Cette onzième mouture du LuxFilmFest vient de se terminer et, contrairement à l’édition 2020, interrompue à cause de la pandémie et du début du premier confinement, elle s’est passée sans heurts, avec une version hybride qui permettait de voir les films dans les salles (à effectifs réduits pourtant) et à domicile, sur nos écrans privés. Force est d’admettre, malgré qu’on n’y retrouve pas l’ambiance de l’expérience dans les grandes salles, que le dispositif a fonctionné, grâce notamment à une plus grande flexibilité de visionnage, même si le digital ne remplaçait pourtant pas les séances en salle (d’ailleurs, cette hybridisation nous a permis de vérifier qu’on est plus concentré dans une vraie salle qu’à la maison, où la possibilité d’arrêter le film à tout moment pour se refaire un café gâche un peu l’immersion).

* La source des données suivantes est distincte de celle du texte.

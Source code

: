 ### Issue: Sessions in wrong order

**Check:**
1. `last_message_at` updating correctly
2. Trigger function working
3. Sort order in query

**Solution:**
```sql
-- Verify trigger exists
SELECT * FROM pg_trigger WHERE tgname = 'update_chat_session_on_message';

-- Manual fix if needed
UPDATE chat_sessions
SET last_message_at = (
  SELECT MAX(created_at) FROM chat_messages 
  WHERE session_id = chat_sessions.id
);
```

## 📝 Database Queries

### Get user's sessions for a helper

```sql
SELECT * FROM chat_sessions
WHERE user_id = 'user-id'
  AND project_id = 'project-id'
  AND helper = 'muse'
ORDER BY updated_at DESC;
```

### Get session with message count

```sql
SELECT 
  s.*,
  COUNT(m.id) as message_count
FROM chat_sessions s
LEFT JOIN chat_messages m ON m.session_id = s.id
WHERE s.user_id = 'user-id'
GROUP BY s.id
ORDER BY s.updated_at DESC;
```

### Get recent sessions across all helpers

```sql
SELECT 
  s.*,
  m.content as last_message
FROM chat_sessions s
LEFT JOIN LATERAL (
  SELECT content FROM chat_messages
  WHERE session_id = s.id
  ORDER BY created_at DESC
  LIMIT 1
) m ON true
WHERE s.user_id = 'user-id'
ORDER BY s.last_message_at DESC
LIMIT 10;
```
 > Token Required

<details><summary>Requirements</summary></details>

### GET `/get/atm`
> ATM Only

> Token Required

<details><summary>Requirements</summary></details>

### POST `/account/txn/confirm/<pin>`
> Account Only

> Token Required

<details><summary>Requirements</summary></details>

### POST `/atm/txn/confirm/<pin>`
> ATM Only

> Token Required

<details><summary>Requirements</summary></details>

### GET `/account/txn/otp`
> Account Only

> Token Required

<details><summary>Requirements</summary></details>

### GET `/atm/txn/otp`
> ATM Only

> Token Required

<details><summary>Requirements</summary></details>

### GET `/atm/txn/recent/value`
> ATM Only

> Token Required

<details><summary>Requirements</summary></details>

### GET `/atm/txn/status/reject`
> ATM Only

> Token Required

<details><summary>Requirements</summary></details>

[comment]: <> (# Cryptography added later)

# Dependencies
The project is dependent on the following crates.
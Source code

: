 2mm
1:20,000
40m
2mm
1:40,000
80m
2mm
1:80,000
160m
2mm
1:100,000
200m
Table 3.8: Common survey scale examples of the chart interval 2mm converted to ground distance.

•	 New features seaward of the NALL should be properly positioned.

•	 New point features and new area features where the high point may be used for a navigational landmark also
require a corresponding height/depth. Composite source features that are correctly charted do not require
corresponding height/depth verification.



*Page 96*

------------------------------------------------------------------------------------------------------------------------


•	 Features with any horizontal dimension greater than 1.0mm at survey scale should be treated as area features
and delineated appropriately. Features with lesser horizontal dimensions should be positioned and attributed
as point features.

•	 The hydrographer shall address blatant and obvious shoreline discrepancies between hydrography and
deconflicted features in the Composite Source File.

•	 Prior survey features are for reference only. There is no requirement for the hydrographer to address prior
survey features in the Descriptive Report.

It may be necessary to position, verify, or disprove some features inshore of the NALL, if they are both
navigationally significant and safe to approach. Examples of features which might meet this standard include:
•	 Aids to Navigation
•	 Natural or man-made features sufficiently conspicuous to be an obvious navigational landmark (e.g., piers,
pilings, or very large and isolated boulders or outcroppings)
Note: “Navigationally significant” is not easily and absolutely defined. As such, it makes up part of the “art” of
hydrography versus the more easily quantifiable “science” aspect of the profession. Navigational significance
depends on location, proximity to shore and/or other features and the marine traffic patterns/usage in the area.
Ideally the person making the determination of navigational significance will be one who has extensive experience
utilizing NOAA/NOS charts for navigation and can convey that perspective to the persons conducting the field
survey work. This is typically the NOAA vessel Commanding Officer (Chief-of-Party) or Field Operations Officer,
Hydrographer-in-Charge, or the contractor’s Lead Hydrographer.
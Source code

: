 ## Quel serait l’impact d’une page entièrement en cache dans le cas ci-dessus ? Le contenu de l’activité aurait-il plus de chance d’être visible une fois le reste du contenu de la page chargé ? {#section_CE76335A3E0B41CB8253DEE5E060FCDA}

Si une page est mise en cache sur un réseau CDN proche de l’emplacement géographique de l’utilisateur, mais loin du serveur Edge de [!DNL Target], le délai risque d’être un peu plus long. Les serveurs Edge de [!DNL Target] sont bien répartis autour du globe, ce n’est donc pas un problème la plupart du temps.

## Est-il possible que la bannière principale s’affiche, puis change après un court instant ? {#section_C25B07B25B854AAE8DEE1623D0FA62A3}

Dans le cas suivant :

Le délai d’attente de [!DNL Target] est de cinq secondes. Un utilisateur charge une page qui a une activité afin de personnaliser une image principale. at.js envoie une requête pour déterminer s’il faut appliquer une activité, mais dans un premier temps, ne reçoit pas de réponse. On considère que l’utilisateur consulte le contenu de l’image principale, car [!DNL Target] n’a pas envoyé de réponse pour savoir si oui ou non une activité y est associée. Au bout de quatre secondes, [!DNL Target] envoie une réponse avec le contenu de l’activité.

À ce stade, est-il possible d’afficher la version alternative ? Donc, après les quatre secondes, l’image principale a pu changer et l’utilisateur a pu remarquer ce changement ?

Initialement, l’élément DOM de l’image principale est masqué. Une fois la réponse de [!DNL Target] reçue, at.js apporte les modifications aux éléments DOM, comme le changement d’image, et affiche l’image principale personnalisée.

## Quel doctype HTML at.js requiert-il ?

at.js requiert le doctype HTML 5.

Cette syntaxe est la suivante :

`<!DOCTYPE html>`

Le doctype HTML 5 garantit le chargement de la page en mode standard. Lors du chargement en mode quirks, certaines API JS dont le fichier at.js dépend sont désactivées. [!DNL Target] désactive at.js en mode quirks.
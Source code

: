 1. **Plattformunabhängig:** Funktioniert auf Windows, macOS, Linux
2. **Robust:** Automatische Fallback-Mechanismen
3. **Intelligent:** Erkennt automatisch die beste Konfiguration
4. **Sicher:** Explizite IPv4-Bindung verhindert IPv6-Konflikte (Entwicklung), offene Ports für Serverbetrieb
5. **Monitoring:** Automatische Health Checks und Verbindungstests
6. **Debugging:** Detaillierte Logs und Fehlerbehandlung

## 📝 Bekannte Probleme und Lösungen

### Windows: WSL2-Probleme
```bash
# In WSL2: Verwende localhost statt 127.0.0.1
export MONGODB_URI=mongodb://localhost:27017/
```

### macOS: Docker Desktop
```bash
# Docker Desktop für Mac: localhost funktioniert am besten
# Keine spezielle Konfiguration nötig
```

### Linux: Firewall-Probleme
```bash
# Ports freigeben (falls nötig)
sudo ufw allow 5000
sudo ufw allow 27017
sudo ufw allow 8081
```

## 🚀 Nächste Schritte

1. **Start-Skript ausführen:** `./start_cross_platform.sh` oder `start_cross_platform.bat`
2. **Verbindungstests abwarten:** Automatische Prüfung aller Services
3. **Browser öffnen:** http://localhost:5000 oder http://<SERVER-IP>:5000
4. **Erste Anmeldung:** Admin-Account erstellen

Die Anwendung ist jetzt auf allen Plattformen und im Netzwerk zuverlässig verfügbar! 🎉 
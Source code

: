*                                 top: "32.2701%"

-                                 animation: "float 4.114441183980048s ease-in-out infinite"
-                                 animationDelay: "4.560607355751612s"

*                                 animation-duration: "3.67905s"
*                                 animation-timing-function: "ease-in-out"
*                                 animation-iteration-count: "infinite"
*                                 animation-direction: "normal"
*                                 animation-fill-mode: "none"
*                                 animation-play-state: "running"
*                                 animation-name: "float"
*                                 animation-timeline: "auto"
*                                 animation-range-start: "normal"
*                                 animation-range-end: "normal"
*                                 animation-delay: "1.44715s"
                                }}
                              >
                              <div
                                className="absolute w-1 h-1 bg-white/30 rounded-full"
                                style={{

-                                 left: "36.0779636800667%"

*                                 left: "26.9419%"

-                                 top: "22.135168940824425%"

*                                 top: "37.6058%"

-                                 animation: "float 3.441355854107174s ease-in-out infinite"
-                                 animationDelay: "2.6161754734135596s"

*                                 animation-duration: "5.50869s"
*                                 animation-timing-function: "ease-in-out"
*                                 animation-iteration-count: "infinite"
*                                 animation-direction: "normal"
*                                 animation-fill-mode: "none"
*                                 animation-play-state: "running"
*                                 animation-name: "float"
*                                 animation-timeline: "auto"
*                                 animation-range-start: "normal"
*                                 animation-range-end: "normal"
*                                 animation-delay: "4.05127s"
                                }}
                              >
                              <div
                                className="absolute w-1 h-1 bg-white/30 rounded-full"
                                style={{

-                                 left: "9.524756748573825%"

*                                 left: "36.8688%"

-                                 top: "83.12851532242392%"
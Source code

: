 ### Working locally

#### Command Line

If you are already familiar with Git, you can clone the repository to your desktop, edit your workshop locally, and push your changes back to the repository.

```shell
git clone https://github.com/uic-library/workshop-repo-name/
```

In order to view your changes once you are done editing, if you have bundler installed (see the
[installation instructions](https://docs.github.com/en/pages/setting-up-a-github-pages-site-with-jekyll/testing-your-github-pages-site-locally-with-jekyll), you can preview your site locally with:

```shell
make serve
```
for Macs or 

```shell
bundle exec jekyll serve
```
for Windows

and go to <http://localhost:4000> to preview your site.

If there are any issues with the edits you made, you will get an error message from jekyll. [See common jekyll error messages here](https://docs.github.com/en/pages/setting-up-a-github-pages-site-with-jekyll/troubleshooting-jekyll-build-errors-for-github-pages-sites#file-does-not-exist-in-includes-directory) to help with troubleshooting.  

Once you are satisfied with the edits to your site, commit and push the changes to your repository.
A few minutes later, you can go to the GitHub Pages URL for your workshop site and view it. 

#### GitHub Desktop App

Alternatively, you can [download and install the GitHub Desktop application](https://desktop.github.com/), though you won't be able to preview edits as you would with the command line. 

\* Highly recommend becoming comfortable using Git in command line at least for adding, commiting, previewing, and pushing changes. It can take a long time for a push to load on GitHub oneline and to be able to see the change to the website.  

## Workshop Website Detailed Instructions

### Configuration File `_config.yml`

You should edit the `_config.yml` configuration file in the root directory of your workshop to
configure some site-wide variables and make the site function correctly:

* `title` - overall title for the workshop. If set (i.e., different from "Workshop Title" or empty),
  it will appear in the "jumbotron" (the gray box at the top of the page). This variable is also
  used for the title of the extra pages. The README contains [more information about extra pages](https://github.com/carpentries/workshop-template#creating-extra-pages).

Le retranchement du festival vers le home cinéma accentue néanmoins les différences sociales – alors que le géoblocage excluait d’emblée les frontaliers, un tel choix privilégie aussi ceux et celles qui disposent de grands écrans chez eux, alors qu’au cinéma, même si les tarifs unitaires ne permettent pas d’effacer toutes différences sociales, une fois fait l’acquisition d’un billet d’entrée, l’expérience de visionnage est pareille pour tout visiteur.
Sur le plan du contenu, de haute qualité assez élevée, le festival privilégiait la forme hybride, certains documentaires ayant eu recours à des formes narratives fictionnelles („The Mole Agent“) là où nombre de fictions s’inspiraient d’événements historiques ou de réalités sociales actuelles („Nomadland“). Si le festival a heureusement évité un écueil – celui de l’avalanche de biopics – il manquait peut-être à cette programmation – de haute qualité, certes – la folie de l’invention fictionnelle à l’état pur. Face à un monde où pullulent la précarité, l’abus, les conflits et la migration, face aussi à la nécessité d’accomplir, encore et encore, le travail de la mémoire (qu’on pense aux films sur la Shoah („The Living Witnesses“), sur Srebrenica („Quo Vadis, Aida?“, couronné à très juste titre par le Grand prix et le prix de la Critique), sur la migration („Gervar’s Land“ ou „Nemesis“, qui a eu le prix du Documentaire), on pouvait éprouver le sentiment que le réel écrasait la fiction.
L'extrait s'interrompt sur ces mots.